# Task brief
When you output the entries, begin with the first line and end with the line containing "is the priority.", keeping each line exactly as it is.

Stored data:
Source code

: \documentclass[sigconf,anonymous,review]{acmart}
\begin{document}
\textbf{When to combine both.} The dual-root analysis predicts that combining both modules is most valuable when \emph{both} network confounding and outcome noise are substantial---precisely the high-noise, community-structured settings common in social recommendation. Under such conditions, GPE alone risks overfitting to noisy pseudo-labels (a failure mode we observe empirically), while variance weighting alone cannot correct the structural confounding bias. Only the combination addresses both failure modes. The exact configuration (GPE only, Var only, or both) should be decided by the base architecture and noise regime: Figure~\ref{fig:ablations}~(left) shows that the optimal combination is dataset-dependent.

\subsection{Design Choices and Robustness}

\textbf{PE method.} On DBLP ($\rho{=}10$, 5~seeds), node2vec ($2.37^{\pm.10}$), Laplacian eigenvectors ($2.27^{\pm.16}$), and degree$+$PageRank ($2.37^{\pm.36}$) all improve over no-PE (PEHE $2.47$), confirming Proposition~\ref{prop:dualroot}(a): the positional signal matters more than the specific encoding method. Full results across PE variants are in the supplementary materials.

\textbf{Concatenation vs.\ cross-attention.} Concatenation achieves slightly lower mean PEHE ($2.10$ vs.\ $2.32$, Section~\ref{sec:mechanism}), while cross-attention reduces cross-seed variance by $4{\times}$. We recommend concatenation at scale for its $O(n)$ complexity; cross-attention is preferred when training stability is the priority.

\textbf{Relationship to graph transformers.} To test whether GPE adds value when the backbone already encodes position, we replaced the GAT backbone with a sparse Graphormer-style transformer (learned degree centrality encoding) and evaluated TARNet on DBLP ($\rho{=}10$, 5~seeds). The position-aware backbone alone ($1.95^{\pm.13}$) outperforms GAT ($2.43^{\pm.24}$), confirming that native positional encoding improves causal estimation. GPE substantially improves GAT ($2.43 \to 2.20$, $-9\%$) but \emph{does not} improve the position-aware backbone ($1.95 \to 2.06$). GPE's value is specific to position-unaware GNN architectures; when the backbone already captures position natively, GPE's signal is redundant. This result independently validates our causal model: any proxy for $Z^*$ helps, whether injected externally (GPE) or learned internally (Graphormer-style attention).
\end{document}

# Written answer
Source code

: \documentclass[sigconf,anonymous,review]{acmart}
\begin{document}
\textbf{When to combine both.} The dual-root analysis predicts that combining both modules is most valuable when \emph{both} network confounding and outcome noise are substantial---precisely the high-noise, community-structured settings common in social recommendation. Under such conditions, GPE alone risks overfitting to noisy pseudo-labels (a failure mode we observe empirically), while variance weighting alone cannot correct the structural confounding bias. Only the combination addresses both failure modes. The exact configuration (GPE only, Var only, or both) should be decided by the base architecture and noise regime: Figure~\ref{fig:ablations}~(left) shows that the optimal combination is dataset-dependent.

\subsection{Design Choices and Robustness}

\textbf{PE method.} On DBLP ($\rho{=}10$, 5~seeds), node2vec ($2.37^{\pm.10}$), Laplacian eigenvectors ($2.27^{\pm.16}$), and degree$+$PageRank ($2.37^{\pm.36}$) all improve over no-PE (PEHE $2.47$), confirming Proposition~\ref{prop:dualroot}(a): the positional signal matters more than the specific encoding method. Full results across PE variants are in the supplementary materials.

\textbf{Concatenation vs.\ cross-attention.} Concatenation achieves slightly lower mean PEHE ($2.10$ vs.\ $2.32$, Section~\ref{sec:mechanism}), while cross-attention reduces cross-seed variance by $4{\times}$. We recommend concatenation at scale for its $O(n)$ complexity; cross-attention is preferred when training stability is the priority.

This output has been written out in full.